African countries need to share their infrastructure, strategic advantages and resources in order to attract investment and drive growth more effectively, Business Unity SA President Sipho Pityana told the audience at a World Economic Forum panel discussion in Davos, Switzerland on Wednesday.
Pityana – who has been named co-chair of the WEF's new Africa Regional Stewardship Board – said Africa had great potential, not only to become a global growth frontier, but to attract investment that would lead to meaningful development and growth.
Africa has a large population of young people and some of the fastest-growing economies of the world, but it faces headwinds including inequality and a lack of infrastructure.
Pityana argued that Africa could learn a number of lessons from Asia, noting the growth of China's middle class. He argued that a continent that moved as one when drawing investment and developing infrastructure would fare better than one that was fragmented.
"We need to think continentally, whether we think trade and investment or infrastructure. The major challenge for the continent is the seriousness with which it takes its borders. They are too hard and need to be softened," he said.
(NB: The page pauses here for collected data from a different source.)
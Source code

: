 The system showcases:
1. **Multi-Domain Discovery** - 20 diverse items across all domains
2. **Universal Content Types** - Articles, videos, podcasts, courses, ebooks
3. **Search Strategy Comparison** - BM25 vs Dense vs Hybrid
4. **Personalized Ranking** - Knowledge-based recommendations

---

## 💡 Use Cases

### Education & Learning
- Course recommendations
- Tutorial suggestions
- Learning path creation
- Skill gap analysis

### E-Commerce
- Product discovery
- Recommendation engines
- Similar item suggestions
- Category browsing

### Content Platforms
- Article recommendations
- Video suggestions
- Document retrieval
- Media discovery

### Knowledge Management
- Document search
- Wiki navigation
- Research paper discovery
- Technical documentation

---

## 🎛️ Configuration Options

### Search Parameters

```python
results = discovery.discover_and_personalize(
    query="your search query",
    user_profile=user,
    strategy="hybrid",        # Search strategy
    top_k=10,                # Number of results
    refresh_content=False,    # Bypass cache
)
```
In this respect, Pityana said initiatives such as the Africa Free Trade Agreement were positive steps.
"The developmental deficit in the continent is an opportunity to attract investment, so long as you can ensure a stable policy and regulatory environment. We need to unleash the potential to drive growth and attract that investment.
"Someone once said mosquitoes know no borders. We need to think about that when we invest in infrastructure in the African continent," Pityana said.
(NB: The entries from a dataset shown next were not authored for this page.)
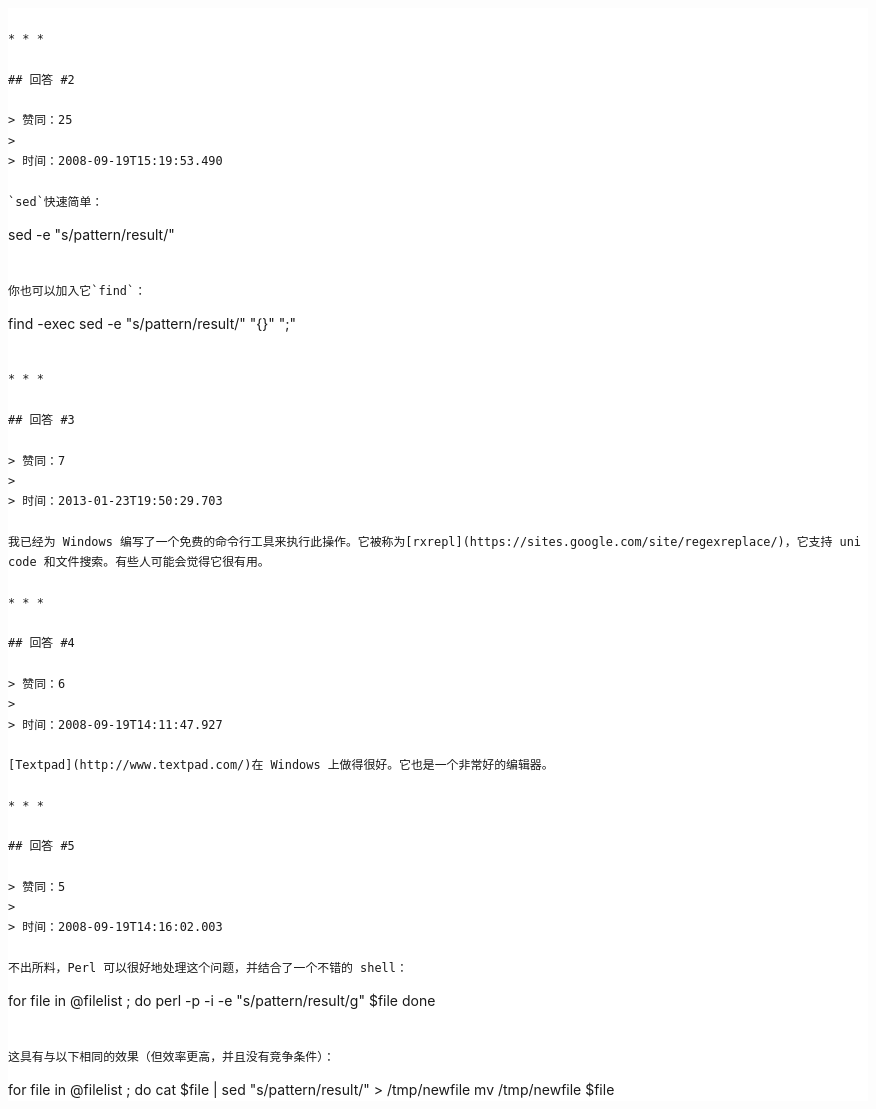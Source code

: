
 ```

* * *

## 回答 #2

> 赞同：25
> 
> 时间：2008-09-19T15:19:53.490

`sed`快速简单：

```
sed -e "s/pattern/result/" <file list> 
```

你也可以加入它`find`：

```
find <other find args> -exec sed -e "s/pattern/result/" "{}" ";" 
```

* * *

## 回答 #3

> 赞同：7
> 
> 时间：2013-01-23T19:50:29.703

我已经为 Windows 编写了一个免费的命令行工具来执行此操作。它被称为[rxrepl](https://sites.google.com/site/regexreplace/)，它支持 unicode 和文件搜索。有些人可能会觉得它很有用。

* * *

## 回答 #4

> 赞同：6
> 
> 时间：2008-09-19T14:11:47.927

[Textpad](http://www.textpad.com/)在 Windows 上做得很好。它也是一个非常好的编辑器。

* * *

## 回答 #5

> 赞同：5
> 
> 时间：2008-09-19T14:16:02.003

不出所料，Perl 可以很好地处理这个问题，并结合了一个不错的 shell：

```
for file in @filelist ; do
  perl -p -i -e "s/pattern/result/g" $file
done 
```

这具有与以下相同的效果（但效率更高，并且没有竞争条件）：

```
for file in @filelist ; do
  cat $file | sed "s/pattern/result/" > /tmp/newfile
  mv /tmp/newfile $file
'Mosquitoes know no borders'
He said education, policy certainty and a conducive regulatory environment were non-negotiable when it came to seeking out investment. He warned African states that the African "youth dividend" ran the real risk of being "overrated".
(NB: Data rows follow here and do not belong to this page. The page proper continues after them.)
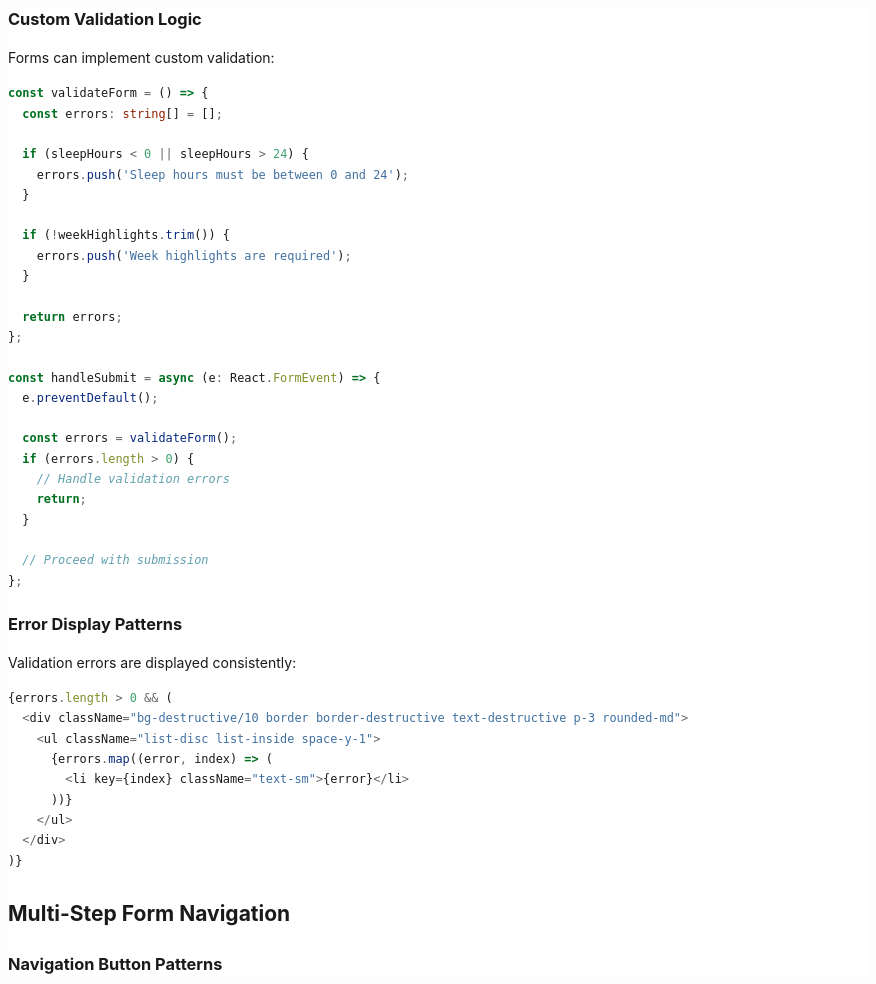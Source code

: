 ### Custom Validation Logic

Forms can implement custom validation:

```typescript
const validateForm = () => {
  const errors: string[] = [];
  
  if (sleepHours < 0 || sleepHours > 24) {
    errors.push('Sleep hours must be between 0 and 24');
  }
  
  if (!weekHighlights.trim()) {
    errors.push('Week highlights are required');
  }
  
  return errors;
};

const handleSubmit = async (e: React.FormEvent) => {
  e.preventDefault();
  
  const errors = validateForm();
  if (errors.length > 0) {
    // Handle validation errors
    return;
  }
  
  // Proceed with submission
};
```

### Error Display Patterns

Validation errors are displayed consistently:

```typescript
{errors.length > 0 && (
  <div className="bg-destructive/10 border border-destructive text-destructive p-3 rounded-md">
    <ul className="list-disc list-inside space-y-1">
      {errors.map((error, index) => (
        <li key={index} className="text-sm">{error}</li>
      ))}
    </ul>
  </div>
)}
```

## Multi-Step Form Navigation

### Navigation Button Patterns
"We need to take cognisance of the fact that we are starting from a low base. If we share that infrastructure, we can allow empowerment of the youth ourselves as well as drive and encourage innovation among the African youth ourselves," he said.
Nigerian businessman Ambrosie Bryant Chukwueloka Orjiako agreed with Pityana, saying the current migratory environment gave the developed world easier means to travel in and around the African continent than Africans themselves.
"Ease of movement in the continent must be addressed on the continent. The fact that I still need a visa to come to South Africa and Sipho needs a visa to come to Nigeria, but Europeans can travel to either country without a visa hinders us," said Orjiako.
Ugandan aeronautical engineer Winnie Byanyima said fluid borders between African nations were necessary, but were no substitute for decisive policy of growth and development from African leaders.
"We can ease the borders, but you also need to direct investment into those areas that will lead to job creation. And we haven’t done that. We are entering a very difficult period where governments are cutting budgets where the most vulnerable are," said Byanyima.
Zambian activist Natasha Mwansa said in order for Africa to develop to its full potential, it was essential that "social accountability" be entrenched across the board.
"Corruption is a big issue. It's more about the leadership in Africa and the power struggles that we get with it. We need to influence leadership to be aware of the needs that Africans have, particularly the youth," said Mwansa.